▸ What is needed:
Each line of the material holding the word "result" must be identified and copied.
☆ ☆ ☆ ☆ ☆ ☆ ☆
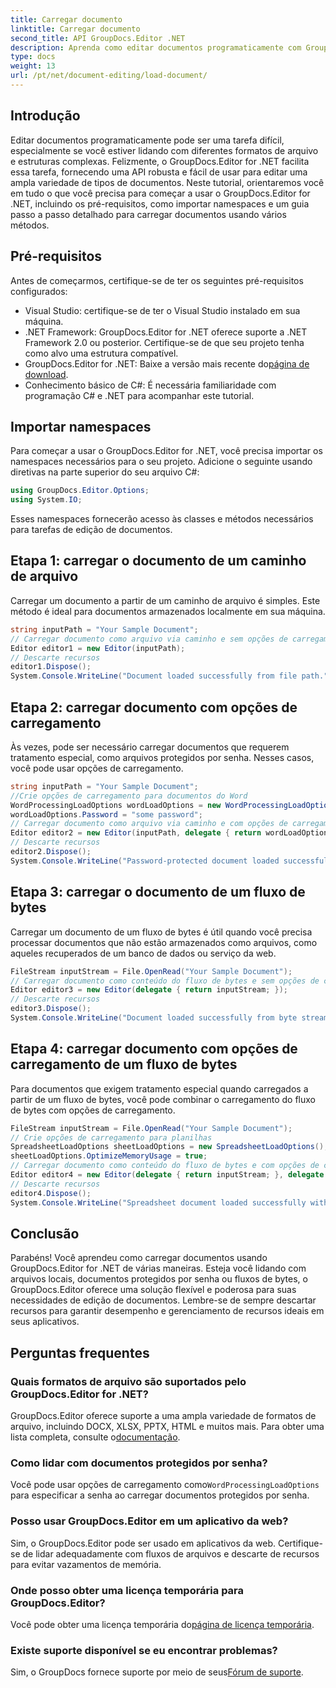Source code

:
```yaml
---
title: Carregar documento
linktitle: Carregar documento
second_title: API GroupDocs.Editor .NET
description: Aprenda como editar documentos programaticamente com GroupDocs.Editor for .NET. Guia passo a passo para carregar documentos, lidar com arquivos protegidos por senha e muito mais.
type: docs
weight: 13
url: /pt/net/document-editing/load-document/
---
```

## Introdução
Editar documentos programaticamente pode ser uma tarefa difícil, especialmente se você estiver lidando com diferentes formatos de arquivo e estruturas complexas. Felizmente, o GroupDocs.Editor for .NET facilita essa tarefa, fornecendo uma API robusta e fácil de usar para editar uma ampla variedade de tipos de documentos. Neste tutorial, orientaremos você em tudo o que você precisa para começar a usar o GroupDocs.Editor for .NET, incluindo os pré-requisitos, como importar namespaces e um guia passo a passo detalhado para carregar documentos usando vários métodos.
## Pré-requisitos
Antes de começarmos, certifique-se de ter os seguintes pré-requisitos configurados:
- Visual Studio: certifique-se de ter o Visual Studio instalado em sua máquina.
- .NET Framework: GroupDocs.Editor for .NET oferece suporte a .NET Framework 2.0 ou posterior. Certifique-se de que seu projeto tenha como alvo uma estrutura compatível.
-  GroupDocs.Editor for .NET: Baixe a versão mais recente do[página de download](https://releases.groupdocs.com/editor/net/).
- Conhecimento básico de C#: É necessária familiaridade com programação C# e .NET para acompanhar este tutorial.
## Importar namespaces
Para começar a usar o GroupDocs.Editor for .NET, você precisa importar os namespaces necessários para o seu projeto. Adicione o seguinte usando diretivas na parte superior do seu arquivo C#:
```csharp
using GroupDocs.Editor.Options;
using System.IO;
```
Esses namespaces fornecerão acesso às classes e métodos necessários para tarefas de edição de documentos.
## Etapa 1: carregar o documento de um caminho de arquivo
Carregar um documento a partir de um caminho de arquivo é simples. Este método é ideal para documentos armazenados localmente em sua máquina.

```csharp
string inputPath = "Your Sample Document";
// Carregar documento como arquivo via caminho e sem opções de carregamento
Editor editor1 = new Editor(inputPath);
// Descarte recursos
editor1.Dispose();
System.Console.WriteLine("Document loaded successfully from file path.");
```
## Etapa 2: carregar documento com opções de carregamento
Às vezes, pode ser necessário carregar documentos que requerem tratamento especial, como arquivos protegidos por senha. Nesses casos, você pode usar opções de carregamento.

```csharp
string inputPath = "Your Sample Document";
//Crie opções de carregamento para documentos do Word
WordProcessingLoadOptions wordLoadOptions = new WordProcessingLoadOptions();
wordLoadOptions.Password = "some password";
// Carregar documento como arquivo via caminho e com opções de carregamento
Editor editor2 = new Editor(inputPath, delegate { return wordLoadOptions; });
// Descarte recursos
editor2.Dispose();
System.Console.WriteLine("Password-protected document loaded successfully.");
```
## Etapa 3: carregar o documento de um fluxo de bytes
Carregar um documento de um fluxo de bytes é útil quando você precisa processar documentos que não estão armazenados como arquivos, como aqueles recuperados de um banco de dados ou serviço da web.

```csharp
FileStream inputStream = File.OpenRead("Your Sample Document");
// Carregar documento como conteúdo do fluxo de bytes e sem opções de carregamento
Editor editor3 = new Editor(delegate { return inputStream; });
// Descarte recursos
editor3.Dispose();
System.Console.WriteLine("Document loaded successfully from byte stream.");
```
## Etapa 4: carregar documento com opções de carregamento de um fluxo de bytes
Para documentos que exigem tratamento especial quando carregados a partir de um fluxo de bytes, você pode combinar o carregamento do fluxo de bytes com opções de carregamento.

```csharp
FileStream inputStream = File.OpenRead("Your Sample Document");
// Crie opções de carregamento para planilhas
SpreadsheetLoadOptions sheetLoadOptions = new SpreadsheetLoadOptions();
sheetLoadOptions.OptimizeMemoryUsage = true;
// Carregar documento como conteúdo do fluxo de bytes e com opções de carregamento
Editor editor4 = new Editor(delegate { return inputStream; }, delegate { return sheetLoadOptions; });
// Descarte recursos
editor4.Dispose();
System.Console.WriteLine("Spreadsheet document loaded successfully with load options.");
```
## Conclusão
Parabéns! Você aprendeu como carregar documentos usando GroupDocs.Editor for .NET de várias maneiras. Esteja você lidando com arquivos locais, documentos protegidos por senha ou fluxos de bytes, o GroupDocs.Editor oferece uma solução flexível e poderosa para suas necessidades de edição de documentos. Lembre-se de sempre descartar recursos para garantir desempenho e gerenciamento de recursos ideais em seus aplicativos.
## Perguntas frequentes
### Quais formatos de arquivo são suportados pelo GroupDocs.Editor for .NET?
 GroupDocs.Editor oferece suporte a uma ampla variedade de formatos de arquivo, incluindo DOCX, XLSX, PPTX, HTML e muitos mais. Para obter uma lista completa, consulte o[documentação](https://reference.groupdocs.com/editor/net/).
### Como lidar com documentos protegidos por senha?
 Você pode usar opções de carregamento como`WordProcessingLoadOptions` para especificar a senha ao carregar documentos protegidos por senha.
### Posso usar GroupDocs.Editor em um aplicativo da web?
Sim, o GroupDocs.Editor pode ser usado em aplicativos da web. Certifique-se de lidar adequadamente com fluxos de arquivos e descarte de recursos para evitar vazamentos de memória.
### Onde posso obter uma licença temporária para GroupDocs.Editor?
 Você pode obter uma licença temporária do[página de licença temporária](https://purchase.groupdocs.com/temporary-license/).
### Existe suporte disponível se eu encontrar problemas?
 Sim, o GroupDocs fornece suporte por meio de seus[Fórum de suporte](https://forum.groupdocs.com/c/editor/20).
☆ ☆ ☆ ☆ ☆ ☆ ☆
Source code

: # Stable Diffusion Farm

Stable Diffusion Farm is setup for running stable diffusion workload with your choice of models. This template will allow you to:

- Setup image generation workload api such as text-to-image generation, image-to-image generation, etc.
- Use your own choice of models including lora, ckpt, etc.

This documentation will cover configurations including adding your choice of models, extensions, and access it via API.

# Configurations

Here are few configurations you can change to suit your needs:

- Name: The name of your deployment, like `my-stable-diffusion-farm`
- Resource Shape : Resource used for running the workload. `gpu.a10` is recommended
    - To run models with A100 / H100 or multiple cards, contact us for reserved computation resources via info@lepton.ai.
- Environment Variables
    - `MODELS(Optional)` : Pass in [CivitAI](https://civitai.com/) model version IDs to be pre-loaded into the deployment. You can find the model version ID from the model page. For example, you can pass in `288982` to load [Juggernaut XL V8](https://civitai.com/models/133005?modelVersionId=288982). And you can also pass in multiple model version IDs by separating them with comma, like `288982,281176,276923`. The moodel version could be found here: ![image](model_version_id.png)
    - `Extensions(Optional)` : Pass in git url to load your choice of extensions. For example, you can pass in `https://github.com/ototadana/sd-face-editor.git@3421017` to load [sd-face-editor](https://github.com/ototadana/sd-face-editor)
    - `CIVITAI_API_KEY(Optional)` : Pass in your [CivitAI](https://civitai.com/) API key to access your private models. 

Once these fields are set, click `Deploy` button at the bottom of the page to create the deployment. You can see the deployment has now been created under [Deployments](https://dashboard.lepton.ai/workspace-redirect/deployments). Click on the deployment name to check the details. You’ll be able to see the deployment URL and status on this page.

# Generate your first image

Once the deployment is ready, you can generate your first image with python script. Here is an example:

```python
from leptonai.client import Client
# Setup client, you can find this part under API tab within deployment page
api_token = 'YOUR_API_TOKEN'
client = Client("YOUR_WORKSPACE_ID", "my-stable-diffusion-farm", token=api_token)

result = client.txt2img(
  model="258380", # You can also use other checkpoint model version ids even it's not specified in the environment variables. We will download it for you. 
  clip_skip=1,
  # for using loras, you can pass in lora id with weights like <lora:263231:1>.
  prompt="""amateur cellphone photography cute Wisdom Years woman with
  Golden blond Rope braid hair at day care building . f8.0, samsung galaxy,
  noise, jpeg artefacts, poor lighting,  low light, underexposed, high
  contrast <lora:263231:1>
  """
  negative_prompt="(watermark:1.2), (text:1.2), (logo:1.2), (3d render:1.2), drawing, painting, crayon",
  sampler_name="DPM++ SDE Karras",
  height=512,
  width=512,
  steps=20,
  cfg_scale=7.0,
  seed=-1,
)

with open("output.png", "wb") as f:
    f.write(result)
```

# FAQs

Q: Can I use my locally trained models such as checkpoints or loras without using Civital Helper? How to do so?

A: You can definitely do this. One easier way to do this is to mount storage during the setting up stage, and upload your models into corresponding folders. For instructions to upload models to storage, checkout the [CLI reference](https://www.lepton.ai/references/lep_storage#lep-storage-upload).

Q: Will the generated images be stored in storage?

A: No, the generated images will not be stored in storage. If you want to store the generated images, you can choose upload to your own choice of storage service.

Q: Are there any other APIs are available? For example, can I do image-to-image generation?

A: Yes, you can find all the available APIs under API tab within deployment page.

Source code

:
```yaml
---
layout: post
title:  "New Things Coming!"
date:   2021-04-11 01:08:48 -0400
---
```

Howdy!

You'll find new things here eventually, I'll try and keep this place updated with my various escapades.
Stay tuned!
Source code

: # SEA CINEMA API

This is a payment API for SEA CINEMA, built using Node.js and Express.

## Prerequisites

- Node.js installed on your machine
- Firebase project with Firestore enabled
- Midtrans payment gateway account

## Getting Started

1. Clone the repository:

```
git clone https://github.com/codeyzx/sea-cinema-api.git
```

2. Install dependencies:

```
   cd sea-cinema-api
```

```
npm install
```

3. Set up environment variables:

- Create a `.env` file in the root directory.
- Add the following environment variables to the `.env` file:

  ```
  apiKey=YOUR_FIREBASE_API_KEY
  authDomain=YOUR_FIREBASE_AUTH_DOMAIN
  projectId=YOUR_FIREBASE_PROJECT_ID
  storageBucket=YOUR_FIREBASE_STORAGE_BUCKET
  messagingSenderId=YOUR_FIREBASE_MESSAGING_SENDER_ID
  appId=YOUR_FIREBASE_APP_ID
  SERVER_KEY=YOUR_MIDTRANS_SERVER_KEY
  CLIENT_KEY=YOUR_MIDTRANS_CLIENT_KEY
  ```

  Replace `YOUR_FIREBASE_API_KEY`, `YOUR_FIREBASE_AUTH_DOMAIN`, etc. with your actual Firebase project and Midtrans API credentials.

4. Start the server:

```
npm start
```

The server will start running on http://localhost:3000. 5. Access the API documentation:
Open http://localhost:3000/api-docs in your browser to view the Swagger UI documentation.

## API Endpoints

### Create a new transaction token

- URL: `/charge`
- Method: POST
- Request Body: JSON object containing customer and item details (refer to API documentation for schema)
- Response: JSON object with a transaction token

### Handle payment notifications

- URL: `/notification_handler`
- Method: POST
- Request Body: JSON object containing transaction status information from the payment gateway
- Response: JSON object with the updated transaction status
☆ ☆ ☆ ☆ ☆ ☆ ☆
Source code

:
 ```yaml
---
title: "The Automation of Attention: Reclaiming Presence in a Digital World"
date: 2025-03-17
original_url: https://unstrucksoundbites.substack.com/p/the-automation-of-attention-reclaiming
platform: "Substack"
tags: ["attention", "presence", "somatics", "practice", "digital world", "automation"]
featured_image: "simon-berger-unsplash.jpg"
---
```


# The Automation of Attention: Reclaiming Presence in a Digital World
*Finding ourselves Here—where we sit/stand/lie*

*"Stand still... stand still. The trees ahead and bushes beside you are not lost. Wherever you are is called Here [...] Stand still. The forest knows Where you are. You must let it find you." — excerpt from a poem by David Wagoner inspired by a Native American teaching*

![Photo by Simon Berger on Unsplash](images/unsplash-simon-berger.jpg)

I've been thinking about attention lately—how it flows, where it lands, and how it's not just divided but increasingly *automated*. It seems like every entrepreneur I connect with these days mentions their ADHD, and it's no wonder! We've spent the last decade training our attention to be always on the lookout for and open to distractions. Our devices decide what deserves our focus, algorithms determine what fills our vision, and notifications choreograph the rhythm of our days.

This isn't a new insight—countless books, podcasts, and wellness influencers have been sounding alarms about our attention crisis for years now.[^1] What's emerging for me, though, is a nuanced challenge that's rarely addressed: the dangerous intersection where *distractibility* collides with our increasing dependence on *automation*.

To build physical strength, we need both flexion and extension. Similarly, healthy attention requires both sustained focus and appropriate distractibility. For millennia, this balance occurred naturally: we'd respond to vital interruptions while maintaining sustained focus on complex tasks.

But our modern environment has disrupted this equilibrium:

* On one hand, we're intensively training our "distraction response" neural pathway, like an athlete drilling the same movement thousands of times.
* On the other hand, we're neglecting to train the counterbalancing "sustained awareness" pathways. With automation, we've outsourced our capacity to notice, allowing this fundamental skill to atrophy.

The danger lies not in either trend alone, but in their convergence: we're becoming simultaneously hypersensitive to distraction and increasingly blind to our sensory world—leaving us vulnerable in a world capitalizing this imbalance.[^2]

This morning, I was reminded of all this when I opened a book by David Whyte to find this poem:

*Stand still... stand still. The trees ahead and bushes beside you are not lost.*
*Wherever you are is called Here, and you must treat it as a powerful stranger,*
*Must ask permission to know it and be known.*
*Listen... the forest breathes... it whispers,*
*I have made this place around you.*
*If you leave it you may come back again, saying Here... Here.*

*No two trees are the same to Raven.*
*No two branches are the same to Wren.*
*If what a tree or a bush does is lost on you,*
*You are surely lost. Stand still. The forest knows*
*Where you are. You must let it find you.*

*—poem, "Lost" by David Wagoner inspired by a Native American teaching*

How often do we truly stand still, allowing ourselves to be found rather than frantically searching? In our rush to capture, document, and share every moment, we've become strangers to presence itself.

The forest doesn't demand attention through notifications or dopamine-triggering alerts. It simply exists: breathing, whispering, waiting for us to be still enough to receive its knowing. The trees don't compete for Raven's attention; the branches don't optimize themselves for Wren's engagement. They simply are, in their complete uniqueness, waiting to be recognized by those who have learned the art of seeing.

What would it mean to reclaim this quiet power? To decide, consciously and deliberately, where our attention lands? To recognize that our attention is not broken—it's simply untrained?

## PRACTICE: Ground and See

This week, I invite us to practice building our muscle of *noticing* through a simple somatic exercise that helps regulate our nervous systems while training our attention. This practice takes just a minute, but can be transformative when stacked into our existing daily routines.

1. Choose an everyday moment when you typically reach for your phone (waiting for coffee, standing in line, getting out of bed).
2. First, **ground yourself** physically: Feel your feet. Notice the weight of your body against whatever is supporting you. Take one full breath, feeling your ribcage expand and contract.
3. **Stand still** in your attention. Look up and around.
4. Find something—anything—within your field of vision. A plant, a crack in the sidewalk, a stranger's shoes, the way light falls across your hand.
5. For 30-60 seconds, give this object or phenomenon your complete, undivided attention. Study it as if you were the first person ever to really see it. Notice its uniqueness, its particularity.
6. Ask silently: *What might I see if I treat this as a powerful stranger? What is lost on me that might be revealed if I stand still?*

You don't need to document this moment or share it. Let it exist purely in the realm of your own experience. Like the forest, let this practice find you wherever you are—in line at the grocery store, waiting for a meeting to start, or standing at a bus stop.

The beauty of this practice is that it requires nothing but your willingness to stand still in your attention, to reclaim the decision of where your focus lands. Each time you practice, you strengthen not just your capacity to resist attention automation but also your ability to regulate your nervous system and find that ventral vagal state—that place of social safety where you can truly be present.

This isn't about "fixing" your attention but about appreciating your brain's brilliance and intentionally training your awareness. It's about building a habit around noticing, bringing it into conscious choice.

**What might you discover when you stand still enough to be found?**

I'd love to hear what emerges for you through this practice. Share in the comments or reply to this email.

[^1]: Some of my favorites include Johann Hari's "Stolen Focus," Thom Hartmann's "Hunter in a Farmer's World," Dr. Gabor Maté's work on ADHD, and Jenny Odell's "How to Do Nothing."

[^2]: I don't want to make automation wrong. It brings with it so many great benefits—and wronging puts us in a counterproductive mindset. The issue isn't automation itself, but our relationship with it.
☆ ☆ ☆ ☆ ☆ ☆ ☆
▸ Answer for the task:
result = client.txt2img(
    f.write(result)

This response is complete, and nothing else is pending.